AIM OF THE TASK. Write out each line from the data below that includes the word "when".

ENTRIES SHOWN.
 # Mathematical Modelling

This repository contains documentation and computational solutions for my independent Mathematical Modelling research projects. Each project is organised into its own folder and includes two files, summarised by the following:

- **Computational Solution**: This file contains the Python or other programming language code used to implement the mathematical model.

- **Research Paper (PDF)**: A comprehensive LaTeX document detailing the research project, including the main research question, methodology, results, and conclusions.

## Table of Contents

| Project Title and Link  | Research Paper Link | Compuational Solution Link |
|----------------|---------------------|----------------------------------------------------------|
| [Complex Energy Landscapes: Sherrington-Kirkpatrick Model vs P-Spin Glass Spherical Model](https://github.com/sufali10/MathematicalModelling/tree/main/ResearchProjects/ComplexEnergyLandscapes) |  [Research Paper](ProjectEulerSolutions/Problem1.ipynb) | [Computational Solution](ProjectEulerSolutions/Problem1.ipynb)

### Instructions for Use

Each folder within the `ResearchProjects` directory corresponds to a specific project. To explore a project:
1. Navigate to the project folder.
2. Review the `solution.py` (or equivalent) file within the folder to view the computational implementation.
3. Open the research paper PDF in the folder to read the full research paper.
* * *
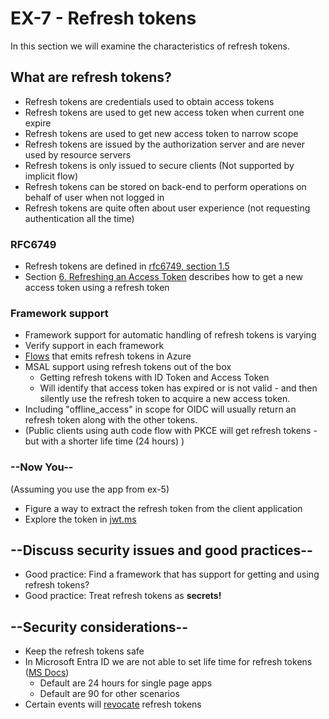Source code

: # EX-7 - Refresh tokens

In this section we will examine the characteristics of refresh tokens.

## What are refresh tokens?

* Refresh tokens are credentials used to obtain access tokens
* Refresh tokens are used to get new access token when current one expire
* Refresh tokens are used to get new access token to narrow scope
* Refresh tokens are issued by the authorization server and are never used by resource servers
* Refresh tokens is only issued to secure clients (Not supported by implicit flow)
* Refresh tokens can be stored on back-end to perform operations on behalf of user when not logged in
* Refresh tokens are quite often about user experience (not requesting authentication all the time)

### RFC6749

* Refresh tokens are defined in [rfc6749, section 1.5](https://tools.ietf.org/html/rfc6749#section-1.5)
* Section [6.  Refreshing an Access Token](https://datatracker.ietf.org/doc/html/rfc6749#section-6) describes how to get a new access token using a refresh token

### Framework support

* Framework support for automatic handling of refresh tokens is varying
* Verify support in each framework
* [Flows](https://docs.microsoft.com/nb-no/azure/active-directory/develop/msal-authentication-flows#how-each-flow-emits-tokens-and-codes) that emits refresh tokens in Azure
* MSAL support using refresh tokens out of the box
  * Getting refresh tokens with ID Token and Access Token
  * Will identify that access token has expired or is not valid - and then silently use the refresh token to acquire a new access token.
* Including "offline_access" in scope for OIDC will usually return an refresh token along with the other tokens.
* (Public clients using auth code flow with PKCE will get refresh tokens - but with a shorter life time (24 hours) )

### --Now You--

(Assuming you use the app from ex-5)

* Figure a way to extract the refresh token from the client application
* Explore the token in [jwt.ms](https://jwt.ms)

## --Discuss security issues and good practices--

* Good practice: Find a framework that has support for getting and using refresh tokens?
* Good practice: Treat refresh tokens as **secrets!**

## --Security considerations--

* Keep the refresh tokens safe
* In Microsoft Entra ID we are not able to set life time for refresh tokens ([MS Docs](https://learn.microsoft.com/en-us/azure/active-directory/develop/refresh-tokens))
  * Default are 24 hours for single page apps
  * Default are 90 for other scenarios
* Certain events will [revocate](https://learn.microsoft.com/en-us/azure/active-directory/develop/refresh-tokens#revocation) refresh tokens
--
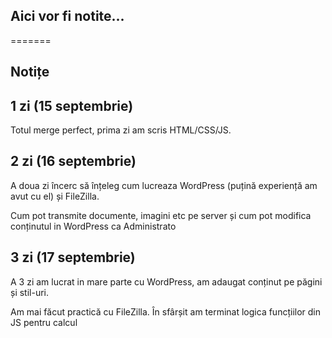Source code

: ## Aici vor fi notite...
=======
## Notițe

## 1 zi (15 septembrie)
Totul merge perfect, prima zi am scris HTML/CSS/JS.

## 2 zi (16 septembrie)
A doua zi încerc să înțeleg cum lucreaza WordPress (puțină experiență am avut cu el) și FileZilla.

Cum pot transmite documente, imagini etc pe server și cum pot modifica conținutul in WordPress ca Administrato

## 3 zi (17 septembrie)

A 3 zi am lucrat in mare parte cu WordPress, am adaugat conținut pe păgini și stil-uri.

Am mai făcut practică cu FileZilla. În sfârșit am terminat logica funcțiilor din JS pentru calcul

SOLUTION FOR THIS EXERCISE.
* Refresh tokens are used to get new access token when current one expire
* Refresh tokens can be stored on back-end to perform operations on behalf of user when not logged in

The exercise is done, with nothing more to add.